Traceback (most recent call last):
  File "/home/smc-gpu/anaconda3/envs/CT_GAN/lib/python3.7/code.py", line 90, in runcode
    exec(code, self.locals)
  File "<input>", line 1, in <module>
  File "/home/smc-gpu/anaconda3/envs/CT_GAN/lib/python3.7/site-packages/torch/nn/modules/module.py", line 1130, in _call_impl
    return forward_call(*input, **kwargs)
  File "<input>", line 98, in forward
  File "/home/smc-gpu/anaconda3/envs/CT_GAN/lib/python3.7/site-packages/torch/nn/modules/module.py", line 1130, in _call_impl
    return forward_call(*input, **kwargs)
  File "<input>", line 48, in forward
RuntimeError: Sizes of tensors must match except in dimension 0. Expected size 512 but got size 100 for tensor number 1 in the list.

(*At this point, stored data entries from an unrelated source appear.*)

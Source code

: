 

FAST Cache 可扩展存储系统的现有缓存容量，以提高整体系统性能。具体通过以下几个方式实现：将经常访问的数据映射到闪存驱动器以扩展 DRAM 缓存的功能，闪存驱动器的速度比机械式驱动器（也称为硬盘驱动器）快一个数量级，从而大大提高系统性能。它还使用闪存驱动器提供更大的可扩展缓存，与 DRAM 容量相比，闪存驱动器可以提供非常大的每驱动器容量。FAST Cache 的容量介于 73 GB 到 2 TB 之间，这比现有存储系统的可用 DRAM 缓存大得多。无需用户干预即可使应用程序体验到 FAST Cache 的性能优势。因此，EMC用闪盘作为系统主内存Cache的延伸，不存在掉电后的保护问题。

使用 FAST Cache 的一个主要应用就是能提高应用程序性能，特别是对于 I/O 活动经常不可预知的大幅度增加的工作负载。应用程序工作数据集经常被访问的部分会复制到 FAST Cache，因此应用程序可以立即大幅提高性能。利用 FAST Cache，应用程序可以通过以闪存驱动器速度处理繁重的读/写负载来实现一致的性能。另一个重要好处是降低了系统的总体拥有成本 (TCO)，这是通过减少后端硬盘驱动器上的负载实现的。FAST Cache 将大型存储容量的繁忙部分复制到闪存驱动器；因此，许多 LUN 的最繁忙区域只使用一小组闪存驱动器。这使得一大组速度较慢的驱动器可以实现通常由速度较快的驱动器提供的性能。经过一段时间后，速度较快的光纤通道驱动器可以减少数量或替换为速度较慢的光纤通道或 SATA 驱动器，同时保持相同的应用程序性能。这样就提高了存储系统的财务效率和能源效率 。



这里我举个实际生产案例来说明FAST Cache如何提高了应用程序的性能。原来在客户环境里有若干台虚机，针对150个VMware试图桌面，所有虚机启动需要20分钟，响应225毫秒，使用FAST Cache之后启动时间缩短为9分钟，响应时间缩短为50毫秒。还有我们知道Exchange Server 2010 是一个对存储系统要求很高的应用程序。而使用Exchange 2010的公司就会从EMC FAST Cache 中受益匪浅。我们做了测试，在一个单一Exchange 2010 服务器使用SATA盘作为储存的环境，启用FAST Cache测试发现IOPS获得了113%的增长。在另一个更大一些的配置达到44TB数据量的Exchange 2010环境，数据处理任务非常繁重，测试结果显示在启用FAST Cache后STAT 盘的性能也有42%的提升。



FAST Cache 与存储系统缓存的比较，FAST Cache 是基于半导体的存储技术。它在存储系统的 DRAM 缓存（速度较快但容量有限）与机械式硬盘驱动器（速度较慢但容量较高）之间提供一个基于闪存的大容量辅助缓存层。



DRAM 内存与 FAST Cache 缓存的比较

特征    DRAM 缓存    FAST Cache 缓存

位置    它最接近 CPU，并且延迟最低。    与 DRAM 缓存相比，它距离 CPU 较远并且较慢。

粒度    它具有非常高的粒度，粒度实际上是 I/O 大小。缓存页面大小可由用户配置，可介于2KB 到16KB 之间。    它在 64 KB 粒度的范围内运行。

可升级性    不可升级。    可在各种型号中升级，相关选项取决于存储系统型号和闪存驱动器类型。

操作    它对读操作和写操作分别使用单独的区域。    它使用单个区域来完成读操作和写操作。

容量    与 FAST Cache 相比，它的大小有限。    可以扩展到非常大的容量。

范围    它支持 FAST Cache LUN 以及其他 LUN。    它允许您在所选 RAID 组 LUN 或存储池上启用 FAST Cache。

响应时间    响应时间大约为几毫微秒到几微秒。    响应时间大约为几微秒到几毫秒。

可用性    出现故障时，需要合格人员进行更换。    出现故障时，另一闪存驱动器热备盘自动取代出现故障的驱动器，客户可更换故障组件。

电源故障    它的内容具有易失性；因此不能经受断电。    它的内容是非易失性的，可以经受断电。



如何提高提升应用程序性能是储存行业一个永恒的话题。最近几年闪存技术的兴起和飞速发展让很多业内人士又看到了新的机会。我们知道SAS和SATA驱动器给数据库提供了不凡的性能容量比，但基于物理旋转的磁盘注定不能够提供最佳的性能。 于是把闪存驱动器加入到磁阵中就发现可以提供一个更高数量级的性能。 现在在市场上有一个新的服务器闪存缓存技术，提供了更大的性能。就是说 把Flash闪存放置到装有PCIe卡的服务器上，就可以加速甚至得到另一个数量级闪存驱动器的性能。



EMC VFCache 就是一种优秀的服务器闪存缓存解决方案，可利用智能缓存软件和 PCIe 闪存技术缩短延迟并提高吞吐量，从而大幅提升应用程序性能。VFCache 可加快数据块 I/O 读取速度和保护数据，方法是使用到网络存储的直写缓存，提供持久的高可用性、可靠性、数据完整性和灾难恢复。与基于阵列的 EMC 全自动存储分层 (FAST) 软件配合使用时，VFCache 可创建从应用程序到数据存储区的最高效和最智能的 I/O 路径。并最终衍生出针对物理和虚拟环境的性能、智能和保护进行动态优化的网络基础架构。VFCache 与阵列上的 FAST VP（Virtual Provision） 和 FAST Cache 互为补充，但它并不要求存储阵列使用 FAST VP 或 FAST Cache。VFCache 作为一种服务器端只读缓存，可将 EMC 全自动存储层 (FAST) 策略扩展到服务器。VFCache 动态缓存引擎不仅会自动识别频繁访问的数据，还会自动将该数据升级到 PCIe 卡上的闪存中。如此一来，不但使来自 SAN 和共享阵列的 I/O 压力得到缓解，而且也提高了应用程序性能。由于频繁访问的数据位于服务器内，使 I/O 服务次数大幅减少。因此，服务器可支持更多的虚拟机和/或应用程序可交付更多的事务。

I guess the error is raised in an invalid torch.cat operation as seen here:

sq_x2 = torch.randn(8, 512)
radiomix = torch.randn(8, 100)
cat_rad = torch.cat((sq_x2, radiomix))
# RuntimeError: Sizes of tensors must match except in dimension 0. Expected size 512 but got size 100 for tensor number 1 in the list.

Are you sure you want to concatenate these tensors in dim0 and not in e.g. dim1?